=== Available data ===

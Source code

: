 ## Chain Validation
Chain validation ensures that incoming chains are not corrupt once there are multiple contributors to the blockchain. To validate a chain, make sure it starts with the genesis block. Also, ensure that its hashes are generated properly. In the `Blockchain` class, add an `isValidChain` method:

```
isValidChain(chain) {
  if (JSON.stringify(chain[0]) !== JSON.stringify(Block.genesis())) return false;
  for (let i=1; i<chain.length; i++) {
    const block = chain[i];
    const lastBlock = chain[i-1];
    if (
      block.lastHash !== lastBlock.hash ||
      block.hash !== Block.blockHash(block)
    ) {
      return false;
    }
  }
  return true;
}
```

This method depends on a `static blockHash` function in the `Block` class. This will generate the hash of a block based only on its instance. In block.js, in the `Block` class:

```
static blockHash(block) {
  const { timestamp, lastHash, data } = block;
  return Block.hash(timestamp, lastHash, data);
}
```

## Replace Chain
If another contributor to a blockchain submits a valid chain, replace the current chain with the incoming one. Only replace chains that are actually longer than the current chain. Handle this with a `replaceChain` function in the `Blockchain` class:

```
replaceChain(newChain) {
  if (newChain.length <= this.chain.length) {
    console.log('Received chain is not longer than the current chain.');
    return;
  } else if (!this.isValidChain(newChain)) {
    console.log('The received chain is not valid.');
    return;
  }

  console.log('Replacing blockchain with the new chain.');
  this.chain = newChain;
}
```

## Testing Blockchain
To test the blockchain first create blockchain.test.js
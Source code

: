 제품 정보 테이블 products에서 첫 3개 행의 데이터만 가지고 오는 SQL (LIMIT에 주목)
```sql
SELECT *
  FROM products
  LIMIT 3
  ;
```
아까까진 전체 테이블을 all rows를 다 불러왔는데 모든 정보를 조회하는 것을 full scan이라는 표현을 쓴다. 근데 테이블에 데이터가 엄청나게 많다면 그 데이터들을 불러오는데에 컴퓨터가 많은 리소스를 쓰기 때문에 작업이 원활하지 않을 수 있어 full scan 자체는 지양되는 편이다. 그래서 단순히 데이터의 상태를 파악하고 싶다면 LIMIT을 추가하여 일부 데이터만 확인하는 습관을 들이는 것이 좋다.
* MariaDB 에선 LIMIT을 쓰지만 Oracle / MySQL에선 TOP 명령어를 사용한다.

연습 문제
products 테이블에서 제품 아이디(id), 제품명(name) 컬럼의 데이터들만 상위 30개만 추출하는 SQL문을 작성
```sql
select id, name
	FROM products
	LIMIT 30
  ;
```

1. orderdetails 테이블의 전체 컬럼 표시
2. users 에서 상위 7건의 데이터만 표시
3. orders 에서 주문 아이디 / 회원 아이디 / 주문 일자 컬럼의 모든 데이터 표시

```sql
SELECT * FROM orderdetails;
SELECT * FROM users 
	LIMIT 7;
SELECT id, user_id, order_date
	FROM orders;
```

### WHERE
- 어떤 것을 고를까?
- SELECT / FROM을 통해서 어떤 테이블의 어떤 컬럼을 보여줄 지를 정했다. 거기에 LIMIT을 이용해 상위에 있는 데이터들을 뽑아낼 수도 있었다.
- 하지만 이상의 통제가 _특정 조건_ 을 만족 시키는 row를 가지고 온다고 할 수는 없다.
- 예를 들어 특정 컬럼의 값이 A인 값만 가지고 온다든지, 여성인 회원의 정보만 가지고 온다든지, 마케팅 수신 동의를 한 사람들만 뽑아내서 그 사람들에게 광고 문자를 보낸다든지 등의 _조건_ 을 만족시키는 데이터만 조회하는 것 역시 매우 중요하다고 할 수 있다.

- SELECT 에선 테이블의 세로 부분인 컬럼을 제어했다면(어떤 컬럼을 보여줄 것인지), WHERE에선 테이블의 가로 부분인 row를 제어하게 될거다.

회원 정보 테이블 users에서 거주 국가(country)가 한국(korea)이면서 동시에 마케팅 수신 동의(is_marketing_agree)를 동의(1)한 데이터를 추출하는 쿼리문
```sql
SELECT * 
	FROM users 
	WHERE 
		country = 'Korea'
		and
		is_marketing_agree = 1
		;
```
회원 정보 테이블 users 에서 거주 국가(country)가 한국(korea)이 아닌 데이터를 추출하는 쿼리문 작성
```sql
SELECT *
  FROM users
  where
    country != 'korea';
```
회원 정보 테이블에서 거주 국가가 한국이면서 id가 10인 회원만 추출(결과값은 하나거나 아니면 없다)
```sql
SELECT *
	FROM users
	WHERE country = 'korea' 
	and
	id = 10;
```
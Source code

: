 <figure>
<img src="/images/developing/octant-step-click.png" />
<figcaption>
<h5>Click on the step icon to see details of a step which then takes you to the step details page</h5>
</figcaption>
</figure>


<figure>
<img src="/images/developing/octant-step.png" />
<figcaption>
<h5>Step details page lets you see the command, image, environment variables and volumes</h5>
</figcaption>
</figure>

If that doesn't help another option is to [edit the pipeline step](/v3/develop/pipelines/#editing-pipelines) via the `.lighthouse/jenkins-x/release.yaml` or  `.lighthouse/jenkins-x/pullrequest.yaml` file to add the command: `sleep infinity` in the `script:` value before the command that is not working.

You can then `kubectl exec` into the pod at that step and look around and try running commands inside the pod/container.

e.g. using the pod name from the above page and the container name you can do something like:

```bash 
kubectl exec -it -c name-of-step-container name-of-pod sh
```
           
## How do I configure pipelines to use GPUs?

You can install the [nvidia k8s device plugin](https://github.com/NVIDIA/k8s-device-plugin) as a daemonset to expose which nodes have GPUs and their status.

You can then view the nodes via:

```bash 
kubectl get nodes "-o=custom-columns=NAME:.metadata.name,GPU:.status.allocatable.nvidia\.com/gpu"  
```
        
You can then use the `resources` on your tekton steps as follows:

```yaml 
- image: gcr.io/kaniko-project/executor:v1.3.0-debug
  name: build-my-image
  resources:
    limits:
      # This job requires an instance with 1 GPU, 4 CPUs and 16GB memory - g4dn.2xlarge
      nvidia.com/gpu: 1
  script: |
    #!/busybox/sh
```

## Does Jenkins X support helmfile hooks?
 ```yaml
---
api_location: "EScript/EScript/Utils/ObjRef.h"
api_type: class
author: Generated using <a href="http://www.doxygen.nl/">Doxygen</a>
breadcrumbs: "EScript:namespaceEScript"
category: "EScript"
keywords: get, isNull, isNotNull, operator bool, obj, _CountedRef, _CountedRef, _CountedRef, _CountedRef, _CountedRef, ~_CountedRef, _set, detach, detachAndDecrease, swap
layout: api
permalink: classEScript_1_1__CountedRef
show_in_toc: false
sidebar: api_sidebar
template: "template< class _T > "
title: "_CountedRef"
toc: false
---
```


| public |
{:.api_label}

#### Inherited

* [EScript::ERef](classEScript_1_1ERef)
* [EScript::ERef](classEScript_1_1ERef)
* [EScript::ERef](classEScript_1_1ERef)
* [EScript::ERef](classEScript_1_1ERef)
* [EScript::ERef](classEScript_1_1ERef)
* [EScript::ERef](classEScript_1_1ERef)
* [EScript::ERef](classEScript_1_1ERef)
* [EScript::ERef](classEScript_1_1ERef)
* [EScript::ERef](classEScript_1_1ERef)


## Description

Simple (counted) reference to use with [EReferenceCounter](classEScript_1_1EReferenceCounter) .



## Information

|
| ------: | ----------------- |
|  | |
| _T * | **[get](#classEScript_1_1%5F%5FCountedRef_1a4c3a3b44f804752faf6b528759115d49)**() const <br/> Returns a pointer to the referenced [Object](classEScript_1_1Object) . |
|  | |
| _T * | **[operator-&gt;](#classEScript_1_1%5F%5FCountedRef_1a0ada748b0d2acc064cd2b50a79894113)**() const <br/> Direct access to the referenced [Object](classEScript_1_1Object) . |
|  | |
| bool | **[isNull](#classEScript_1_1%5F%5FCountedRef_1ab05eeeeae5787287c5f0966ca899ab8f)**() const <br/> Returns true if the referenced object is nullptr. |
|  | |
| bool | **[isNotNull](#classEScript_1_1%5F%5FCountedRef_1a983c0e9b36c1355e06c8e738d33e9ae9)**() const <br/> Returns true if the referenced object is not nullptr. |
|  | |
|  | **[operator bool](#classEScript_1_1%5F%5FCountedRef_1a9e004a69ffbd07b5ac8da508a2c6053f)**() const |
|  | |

===

Task brief: Starting from the records above, filter out all lines except those containing the word "current".

Expected answer:
If another contributor to a blockchain submits a valid chain, replace the current chain with the incoming one. Only replace chains that are actually longer than the current chain. Handle this with a `replaceChain` function in the `Blockchain` class:
    console.log('Received chain is not longer than the current chain.');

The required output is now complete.